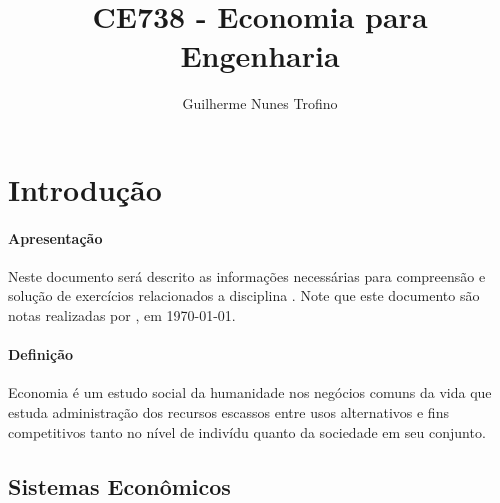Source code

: \documentclass{article}
\title{CE738 - Economia para Engenharia}
\author{Guilherme Nunes Trofino}
\begin{document}
    \maketitle
\newpage

    \tableofcontents
\newpage

    \section{Introdução}
        \paragraph{Apresentação}Neste documento será descrito as informações necessárias para compreensão e solução de exercícios relacionados a disciplina \thetitle . Note que este documento são notas realizadas por \theauthor , em \today.

        \paragraph{Definição}Economia é um estudo social da humanidade nos negócios comuns da vida que estuda administração dos recursos escassos entre usos alternativos e fins competitivos tanto no nível de indivídu quanto da sociedade em seu conjunto.

        \subsection{Sistemas Econômicos}
\end{document}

◇ ◇ ◇ ◇ ◇

**Problem requirements**
The expected answer is the whole listing above, copied exactly, with images excluded.

**Output below**
Source code

: \documentclass{article}
\title{CE738 - Economia para Engenharia}
\author{Guilherme Nunes Trofino}
\begin{document}
    \maketitle
\newpage

    \tableofcontents
\newpage

    \section{Introdução}
        \paragraph{Apresentação}Neste documento será descrito as informações necessárias para compreensão e solução de exercícios relacionados a disciplina \thetitle . Note que este documento são notas realizadas por \theauthor , em \today.

        \paragraph{Definição}Economia é um estudo social da humanidade nos negócios comuns da vida que estuda administração dos recursos escassos entre usos alternativos e fins competitivos tanto no nível de indivídu quanto da sociedade em seu conjunto.

        \subsection{Sistemas Econômicos}
\end{document}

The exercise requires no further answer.